▶ **YOUR GOAL**:
Only the lines that include "werden" should be copied from the data below.

Stored records:
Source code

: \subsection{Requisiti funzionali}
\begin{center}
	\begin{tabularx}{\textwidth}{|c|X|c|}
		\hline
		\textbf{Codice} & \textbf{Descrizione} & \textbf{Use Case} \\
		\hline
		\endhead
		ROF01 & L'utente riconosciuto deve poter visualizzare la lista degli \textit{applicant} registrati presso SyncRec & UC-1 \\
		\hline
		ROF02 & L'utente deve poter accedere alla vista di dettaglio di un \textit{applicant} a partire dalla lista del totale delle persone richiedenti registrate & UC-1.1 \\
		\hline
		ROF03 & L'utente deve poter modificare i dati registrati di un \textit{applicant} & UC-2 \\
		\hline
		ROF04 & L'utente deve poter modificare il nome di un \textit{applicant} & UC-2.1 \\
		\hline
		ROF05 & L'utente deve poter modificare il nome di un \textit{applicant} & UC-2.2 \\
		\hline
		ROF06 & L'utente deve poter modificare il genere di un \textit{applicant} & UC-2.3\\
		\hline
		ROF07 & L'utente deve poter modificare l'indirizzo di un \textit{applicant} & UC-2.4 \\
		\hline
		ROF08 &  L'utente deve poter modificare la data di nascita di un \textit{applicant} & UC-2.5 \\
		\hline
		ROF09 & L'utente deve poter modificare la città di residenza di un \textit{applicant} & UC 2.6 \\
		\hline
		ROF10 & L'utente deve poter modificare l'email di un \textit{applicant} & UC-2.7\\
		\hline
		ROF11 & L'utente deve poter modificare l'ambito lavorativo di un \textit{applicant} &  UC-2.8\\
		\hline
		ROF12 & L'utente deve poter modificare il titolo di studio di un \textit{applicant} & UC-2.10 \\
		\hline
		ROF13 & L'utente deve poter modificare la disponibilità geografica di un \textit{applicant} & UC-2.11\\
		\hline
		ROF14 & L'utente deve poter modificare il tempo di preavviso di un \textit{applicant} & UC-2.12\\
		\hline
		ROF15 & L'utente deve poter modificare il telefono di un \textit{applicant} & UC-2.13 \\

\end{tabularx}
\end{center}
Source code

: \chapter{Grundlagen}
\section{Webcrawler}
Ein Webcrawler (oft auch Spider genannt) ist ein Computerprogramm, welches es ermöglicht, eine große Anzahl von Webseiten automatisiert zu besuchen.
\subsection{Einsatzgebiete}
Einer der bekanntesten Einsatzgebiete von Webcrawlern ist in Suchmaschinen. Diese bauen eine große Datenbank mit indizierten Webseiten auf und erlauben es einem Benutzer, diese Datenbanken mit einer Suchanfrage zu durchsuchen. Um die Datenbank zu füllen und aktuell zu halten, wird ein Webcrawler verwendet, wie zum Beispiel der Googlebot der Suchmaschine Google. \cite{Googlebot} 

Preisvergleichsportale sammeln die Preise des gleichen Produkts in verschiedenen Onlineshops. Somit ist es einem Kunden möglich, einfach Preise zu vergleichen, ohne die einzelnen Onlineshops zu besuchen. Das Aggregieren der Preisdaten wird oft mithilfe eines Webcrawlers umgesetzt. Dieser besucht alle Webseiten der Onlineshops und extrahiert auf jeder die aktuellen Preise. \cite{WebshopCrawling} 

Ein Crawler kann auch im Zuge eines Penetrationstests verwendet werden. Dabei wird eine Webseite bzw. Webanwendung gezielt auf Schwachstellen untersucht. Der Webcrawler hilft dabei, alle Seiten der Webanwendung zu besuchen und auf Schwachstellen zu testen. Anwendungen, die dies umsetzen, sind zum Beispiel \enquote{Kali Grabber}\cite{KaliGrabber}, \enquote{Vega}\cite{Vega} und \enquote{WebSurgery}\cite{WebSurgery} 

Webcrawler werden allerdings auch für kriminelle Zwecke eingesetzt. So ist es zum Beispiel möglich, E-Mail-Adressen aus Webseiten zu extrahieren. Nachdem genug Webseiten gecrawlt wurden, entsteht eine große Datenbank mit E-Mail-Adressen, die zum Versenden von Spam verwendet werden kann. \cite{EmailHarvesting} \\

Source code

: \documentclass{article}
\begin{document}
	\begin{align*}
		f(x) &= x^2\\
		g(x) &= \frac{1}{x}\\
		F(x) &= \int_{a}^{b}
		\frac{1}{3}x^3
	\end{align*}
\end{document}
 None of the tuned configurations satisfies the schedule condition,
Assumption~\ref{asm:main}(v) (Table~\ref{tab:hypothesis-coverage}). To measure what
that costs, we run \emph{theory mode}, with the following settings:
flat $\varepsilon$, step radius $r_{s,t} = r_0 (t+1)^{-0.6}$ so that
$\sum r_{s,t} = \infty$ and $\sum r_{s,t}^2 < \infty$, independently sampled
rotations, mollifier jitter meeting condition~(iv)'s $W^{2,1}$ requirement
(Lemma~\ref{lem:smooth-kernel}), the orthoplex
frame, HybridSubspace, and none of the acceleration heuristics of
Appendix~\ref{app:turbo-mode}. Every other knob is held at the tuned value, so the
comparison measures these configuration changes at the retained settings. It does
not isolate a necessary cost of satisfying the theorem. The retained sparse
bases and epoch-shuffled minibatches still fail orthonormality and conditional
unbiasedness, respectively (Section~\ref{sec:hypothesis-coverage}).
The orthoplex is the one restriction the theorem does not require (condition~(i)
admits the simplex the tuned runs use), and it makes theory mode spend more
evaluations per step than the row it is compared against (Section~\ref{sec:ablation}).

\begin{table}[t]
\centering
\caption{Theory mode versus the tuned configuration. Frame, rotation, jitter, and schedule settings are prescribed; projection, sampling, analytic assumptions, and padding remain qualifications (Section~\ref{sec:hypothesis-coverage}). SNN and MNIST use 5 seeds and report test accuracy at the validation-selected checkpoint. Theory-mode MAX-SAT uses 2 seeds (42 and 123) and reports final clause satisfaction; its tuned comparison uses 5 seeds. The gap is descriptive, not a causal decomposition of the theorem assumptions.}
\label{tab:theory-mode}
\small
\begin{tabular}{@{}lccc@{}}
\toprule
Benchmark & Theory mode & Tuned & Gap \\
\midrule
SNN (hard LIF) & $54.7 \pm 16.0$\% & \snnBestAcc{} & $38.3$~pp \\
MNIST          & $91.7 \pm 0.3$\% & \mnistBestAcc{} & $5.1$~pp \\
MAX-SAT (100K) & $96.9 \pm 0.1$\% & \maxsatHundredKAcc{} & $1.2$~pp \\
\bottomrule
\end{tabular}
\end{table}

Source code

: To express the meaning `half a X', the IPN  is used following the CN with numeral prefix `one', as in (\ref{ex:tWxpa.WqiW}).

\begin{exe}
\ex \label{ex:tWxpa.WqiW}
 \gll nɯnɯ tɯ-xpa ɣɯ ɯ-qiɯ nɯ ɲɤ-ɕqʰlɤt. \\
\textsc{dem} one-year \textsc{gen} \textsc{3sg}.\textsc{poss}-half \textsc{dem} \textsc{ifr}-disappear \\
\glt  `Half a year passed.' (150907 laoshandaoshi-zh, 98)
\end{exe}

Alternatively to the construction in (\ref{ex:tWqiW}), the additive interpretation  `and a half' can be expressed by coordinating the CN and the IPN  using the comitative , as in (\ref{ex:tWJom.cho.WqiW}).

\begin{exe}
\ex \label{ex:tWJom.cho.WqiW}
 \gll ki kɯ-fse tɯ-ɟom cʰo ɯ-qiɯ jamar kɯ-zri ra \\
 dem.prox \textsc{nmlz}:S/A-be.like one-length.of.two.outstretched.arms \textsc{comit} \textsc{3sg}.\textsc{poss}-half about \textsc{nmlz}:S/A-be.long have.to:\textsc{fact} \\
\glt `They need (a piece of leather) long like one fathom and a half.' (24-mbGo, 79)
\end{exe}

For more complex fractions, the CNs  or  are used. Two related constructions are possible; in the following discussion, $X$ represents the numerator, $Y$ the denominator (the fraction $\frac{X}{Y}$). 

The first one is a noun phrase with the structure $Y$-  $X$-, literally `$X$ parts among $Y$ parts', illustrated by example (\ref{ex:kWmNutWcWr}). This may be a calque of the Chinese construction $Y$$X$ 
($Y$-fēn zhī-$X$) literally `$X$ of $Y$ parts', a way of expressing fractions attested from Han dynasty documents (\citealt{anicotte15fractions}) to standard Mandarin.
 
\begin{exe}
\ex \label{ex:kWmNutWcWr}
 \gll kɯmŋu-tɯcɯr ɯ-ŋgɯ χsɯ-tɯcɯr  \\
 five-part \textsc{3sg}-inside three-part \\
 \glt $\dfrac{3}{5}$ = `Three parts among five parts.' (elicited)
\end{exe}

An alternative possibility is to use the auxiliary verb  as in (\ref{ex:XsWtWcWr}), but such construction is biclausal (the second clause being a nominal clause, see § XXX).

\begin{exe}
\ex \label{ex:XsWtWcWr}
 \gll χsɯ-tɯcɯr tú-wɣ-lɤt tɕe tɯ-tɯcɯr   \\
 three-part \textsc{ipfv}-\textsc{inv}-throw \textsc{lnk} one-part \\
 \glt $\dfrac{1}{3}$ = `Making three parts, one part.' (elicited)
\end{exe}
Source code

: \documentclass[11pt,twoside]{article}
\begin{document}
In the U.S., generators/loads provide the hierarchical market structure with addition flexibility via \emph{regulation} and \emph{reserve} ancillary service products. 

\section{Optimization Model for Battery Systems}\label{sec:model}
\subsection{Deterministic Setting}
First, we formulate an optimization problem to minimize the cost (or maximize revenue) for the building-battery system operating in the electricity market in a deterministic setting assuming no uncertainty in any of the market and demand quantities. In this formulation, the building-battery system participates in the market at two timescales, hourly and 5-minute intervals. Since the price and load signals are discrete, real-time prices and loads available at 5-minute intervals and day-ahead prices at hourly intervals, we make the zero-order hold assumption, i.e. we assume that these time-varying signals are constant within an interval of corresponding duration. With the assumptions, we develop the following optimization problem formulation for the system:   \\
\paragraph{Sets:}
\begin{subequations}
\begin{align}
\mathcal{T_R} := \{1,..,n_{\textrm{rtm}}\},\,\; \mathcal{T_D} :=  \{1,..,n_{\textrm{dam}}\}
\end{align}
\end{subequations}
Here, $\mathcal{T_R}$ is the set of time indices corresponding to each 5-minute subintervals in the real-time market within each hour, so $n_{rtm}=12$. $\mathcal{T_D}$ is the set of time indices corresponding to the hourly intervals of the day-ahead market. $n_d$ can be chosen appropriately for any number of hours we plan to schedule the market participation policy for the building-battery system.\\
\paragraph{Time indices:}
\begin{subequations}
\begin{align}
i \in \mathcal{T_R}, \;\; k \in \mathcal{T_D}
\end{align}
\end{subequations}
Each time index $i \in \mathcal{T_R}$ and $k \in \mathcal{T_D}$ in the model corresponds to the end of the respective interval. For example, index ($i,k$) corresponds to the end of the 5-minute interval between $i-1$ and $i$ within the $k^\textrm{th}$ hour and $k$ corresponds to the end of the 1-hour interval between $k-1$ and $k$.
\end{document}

▶ **SOLUTION TO THE PROBLEM**:
Ein Crawler kann auch im Zuge eines Penetrationstests verwendet werden. Dabei wird eine Webseite bzw. Webanwendung gezielt auf Schwachstellen untersucht. Der Webcrawler hilft dabei, alle Seiten der Webanwendung zu besuchen und auf Schwachstellen zu testen. Anwendungen, die dies umsetzen, sind zum Beispiel \enquote{Kali Grabber}\cite{KaliGrabber}, \enquote{Vega}\cite{Vega} und \enquote{WebSurgery}\cite{WebSurgery} 
Webcrawler werden allerdings auch für kriminelle Zwecke eingesetzt. So ist es zum Beispiel möglich, E-Mail-Adressen aus Webseiten zu extrahieren. Nachdem genug Webseiten gecrawlt wurden, entsteht eine große Datenbank mit E-Mail-Adressen, die zum Versenden von Spam verwendet werden kann. \cite{EmailHarvesting} \\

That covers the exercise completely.